Le Japon victime d'une pénurie de beurre
02/05/2008 | Mise à jour : 20:09 | Commentaires 7
Au Japon, la plupart des grandes surfaces ne sont plus approvisionnées en beurre. Crédits photo : AFP
Loin de l'autosuffisance alimentaire, le pays subit de plein fouet la crise mondiale.
«Le Japon n'a plus de beurre» : cette nouvelle qu'on croirait d'un autre âge s'étale en une des quotidiens japonais depuis plusieurs jours. La menace de pénurie couvait depuis des mois. Les grands groupes laitiers nippons ont d'abord rationné les commerçants utilisant le beurre dans leurs produits. Mais depuis mars, les ménages sont touchés. La plupart des grandes surfaces ne sont plus approvisionnées ; les autres limitent la distribution de ce nouvel « or jaune » à une plaquette par personne.
Les vaches au régime
Les raisons de cette pénurie sont à chercher hors du Japon. Le principal fournisseur de lait du pays, l'Australie, a vu sa production chuter brutalement l'an dernier en raison d'une sécheresse sans précédent. Quant aux producteurs laitiers nippons, ils doivent mettre leurs vaches au régime : les céréales dont ces dernières se nourrissent sont de plus en plus chères et de plus en plus rares. Les modifications des habitudes alimentaires des consommateurs Chinois, dont les goûts et les besoins rejoignent ceux des Occidentaux, font flamber les cours. Et plusieurs producteurs de céréales, comme le Vietnam, la Thaïlande et la Chine, limitent désormais leurs exportations afin de parer à une éventuelle crise intérieure. Mercredi, le ministre de l'Agriculture japonais en a appelé, conjointement avec son collègue suisse, à l'Organisation mondiale du commerce (OMC) afin qu'elle limite les capacités des nations à interdire leurs exportations agricoles.Le beurre n'a pas dans l'alimentation nippone la place de choix qu'il occupe en Occident. Mais cette crise illustre la vulnérabilité de l'Archipel, premier importateur net de denrées alimentaires, face à la hausse mondiale des cours des denrées agricoles.
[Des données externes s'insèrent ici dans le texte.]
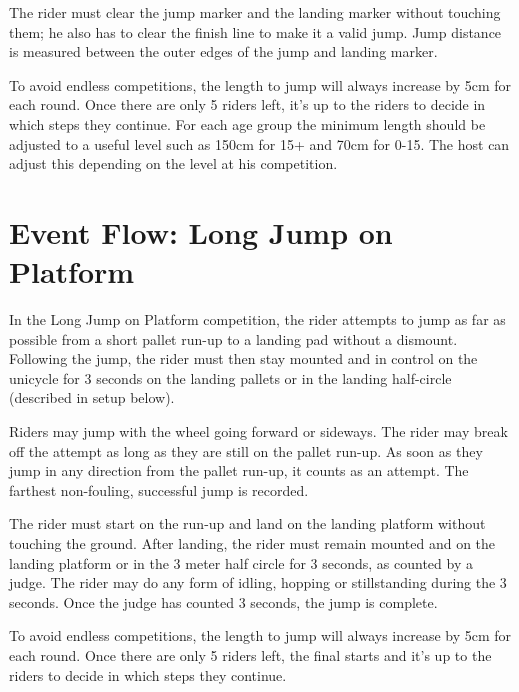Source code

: The rider must clear the jump marker and the landing marker without touching them; he also has to clear the finish line to make it a valid jump.
Jump distance is measured between the outer edges of the jump and landing marker.

To avoid endless competitions, the length to jump will always increase by 5cm for each round.
Once there are only 5 riders left, it's up to the riders to decide in which steps they continue.
For each age group the minimum length should be adjusted to a useful level such as 150cm for 15+ and 70cm for 0-15.
The host can adjust this depending on the level at his competition.

\section{Event Flow: Long Jump on Platform}
In the Long Jump on Platform competition, the rider attempts to jump as far as possible from a short pallet run-up to a landing pad without a dismount.
Following the jump, the rider must then stay mounted and in control on the unicycle for 3 seconds on the landing pallets or in the landing half-circle (described in setup below).

Riders may jump with the wheel going forward or sideways.
The rider may break off the attempt as long as they are still on the pallet run-up.
As soon as they jump in any direction from the pallet run-up, it counts as an attempt.
The farthest non-fouling, successful jump is recorded.

The rider must start on the run-up and land on the landing platform without touching the ground.
After landing, the rider must remain mounted and on the landing platform or in the 3 meter half circle for 3 seconds, as counted by a judge.
The rider may do any form of idling, hopping or stillstanding during the 3 seconds.
Once the judge has counted 3 seconds, the jump is complete.

To avoid endless competitions, the length to jump will always increase by 5cm for each round.
Once there are only 5 riders left, the final starts and it's up to the riders to decide in which steps they continue.
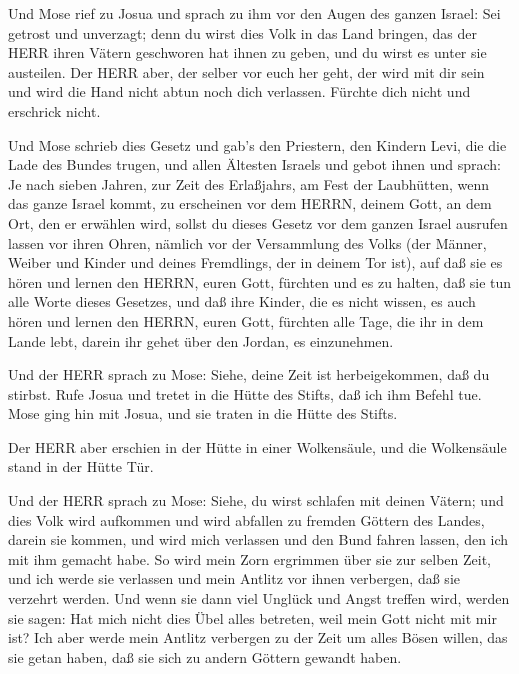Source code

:  Und Mose rief zu Josua und sprach zu ihm vor den Augen des
ganzen Israel: Sei getrost und unverzagt; denn du wirst dies Volk in das
Land bringen, das der HERR ihren Vätern geschworen hat ihnen zu geben,
und du wirst es unter sie austeilen.  Der HERR aber, der
selber vor euch her geht, der wird mit dir sein und wird die Hand nicht
abtun noch dich verlassen. Fürchte dich nicht und erschrick nicht.

 Und Mose schrieb dies Gesetz und gab's den Priestern, den
Kindern Levi, die die Lade des Bundes trugen, und allen Ältesten Israels
 und gebot ihnen und sprach: Je nach sieben Jahren, zur
Zeit des Erlaßjahrs, am Fest der Laubhütten,  wenn das
ganze Israel kommt, zu erscheinen vor dem HERRN, deinem Gott, an dem
Ort, den er erwählen wird, sollst du dieses Gesetz vor dem ganzen Israel
ausrufen lassen vor ihren Ohren,  nämlich vor der
Versammlung des Volks (der Männer, Weiber und Kinder und deines
Fremdlings, der in deinem Tor ist), auf daß sie es hören und lernen den
HERRN, euren Gott, fürchten und es zu halten, daß sie tun alle Worte
dieses Gesetzes,  und daß ihre Kinder, die es nicht wissen,
es auch hören und lernen den HERRN, euren Gott, fürchten alle Tage, die
ihr in dem Lande lebt, darein ihr gehet über den Jordan, es einzunehmen.

 Und der HERR sprach zu Mose: Siehe, deine Zeit ist
herbeigekommen, daß du stirbst. Rufe Josua und tretet in die Hütte des
Stifts, daß ich ihm Befehl tue. Mose ging hin mit Josua, und sie traten
in die Hütte des Stifts.

 Der HERR aber erschien in der Hütte in einer Wolkensäule,
und die Wolkensäule stand in der Hütte Tür.

 Und der HERR sprach zu Mose: Siehe, du wirst schlafen mit
deinen Vätern; und dies Volk wird aufkommen und wird abfallen zu fremden
Göttern des Landes, darein sie kommen, und wird mich verlassen und den
Bund fahren lassen, den ich mit ihm gemacht habe.  So wird
mein Zorn ergrimmen über sie zur selben Zeit, und ich werde sie
verlassen und mein Antlitz vor ihnen verbergen, daß sie verzehrt werden.
Und wenn sie dann viel Unglück und Angst treffen wird, werden sie sagen:
Hat mich nicht dies Übel alles betreten, weil mein Gott nicht mit mir
ist?  Ich aber werde mein Antlitz verbergen zu der Zeit um
alles Bösen willen, das sie getan haben, daß sie sich zu andern Göttern
gewandt haben.

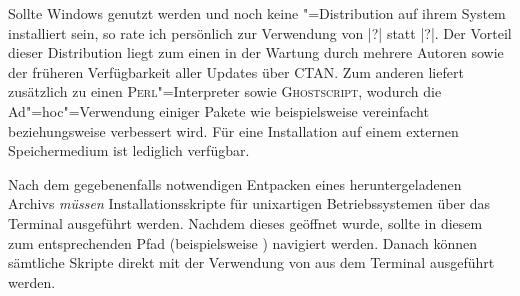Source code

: 
Sollte Windows genutzt werden und noch keine "=Distribution auf 
ihrem System installiert sein, so rate ich persönlich zur Verwendung von 
|?| statt |?|. 
Der Vorteil dieser Distribution liegt zum einen in der Wartung durch mehrere 
Autoren sowie der früheren Verfügbarkeit aller Updates über CTAN. Zum anderen 
liefert  zusätzlich zu  einen 
\textsc{Perl}"=Interpreter sowie \textsc{Ghostscript}, wodurch die 
Ad"=hoc"=Verwendung einiger Pakete wie beispielsweise  
vereinfacht beziehungsweise verbessert wird. Für eine Installation auf einem 
externen Speichermedium ist lediglich  
verfügbar.

Nach dem gegebenenfalls notwendigen Entpacken eines heruntergeladenen Archivs
\emph{müssen} Installationsskripte für unixartigen Betriebssystemen über das 
Terminal ausgeführt werden. Nachdem dieses geöffnet wurde, sollte in diesem zum 
entsprechenden Pfad (beispielsweise ) 
navigiert werden. Danach können sämtliche Skripte direkt mit der Verwendung von
 aus dem Terminal ausgeführt werden.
Le Japon a complètement raté sa « révolution verte », atomisant ses campagnes en miniparcelles non rentables mais subventionnées, cultivées par des paysans du dimanche. Selon l'OCDE, les fermiers japonais reçoivent 53 % de leurs revenus du gouvernement. Le pays a aujourd'hui un taux d'autosuffisance alimentaire de 40 %, soit le plus bas taux de tous les pays industrialisés. Totalement dépendant des autres, il refuse par ailleurs d'ouvrir son marché sur quelques denrées de base, comme le riz, où le Japon assure ses besoins. Mais à quel prix ! Le riz Japonica, parfaitement cultivable ailleurs qu'au Japon, coûte cinq fois plus cher que le prix moyen mondial du riz, et toute importation est en pratique impossible. « Jusqu'à maintenant, le Japon pouvait acheter sa nourriture partout dans le monde parce que ses consommateurs étaient prêts à payer. À l'avenir, il sera peut-être impossible de nous approvisionner même s'il nous reste de l'argent » , prédit Yasuhiko Nakamura, qui préside le Conseil sur l'éducation alimentaire du gouvernement.